As part of their thinking, the EPA has concluded that the science pointing to man-made pollution as a cause of global warming is "compelling and overwhelming." Notice that they did not say “the cause”, it is one factor. Nonetheless, they will start the process of dismantling a carbon driven economy and moving the US to a low carbon economy during the next few years of the Obama administration.
The EPA’s move is independent of the discussion in the US Congress on the establishment of a cap and trade system. While the EPA may have an involvement in the design of the cap and trade regulations – such a scheme begins with a measurement of how much green house gas emissions are occurring and from where and also requires the setting of targets for emissions – their actions may go much further. For example, they could determine what kind of domestic emissions are permissible and what kind of exhaust emissions are permissible from vehicles of various kinds.
This is a profound shift from the position taken by the previous US administration and signals a sea change in US strategy with respect to the low carbon economy. It also positions the US as a serious combatant – for it will be a battle – at the December climate change treaty talks in Copenhagen, when 170 countries will meet to negotiate a successor treaty to Kyoto.
But it not all plain sailing for Obama’s climate change strategy. The Senate firmly rejected Obama's plan to try to push through a carbon emissions cap-and-trade program through fast-track procedures, making clear that getting any bill done this year will be a struggle. The Senate voted 67-31 to pass an amendment that says Congress should not try to force cap-and-trade through under the budget "reconciliation" process, now that both houses have passed the budget (without any Republican support). While not binding on the final House-Senate agreement, the strong statement on a Republican-sponsored amendment does go a long way toward tying Congress' hands.
And the EPA are just starting the process of entering into greenhouse gas regulation. It will be a long and contentious journey, with lobbyists and large firms calling “foul” at every turn. Nonetheless, the US is now aligning itself with the EU and is working to reduce emissions. Unlike the EU, however, Obama is setting modest goals.

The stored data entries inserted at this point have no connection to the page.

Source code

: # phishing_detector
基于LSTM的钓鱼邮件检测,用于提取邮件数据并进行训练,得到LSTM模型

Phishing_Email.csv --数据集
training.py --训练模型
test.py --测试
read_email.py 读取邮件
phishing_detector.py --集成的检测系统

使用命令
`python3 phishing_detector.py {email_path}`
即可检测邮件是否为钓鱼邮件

The EU has indicated that it is seeking a 20% reduction on CO2 emissions by 2020 and 80% by 2050. All Obama has committed to is getting CO2 emissions back to the 1998 levels by 2020 – modest in comparison to the EU but still quite a stretch.
Will this do what many in Europe still mindlessly talk about: “stop climate change”. No. And the good news is that the EPA does not claim that any regulations they may enact will do so. What they do say is that emitting more greenhouses gasses than are necessary for effective production is not a good thing and we can stimulate the use of appropriate technologies to reduce them through regulation. The minute they connect regulatory activity with “stopping” climate change you will know that they are no longer doing the job, but are engaged in polemical Pollyanna politics.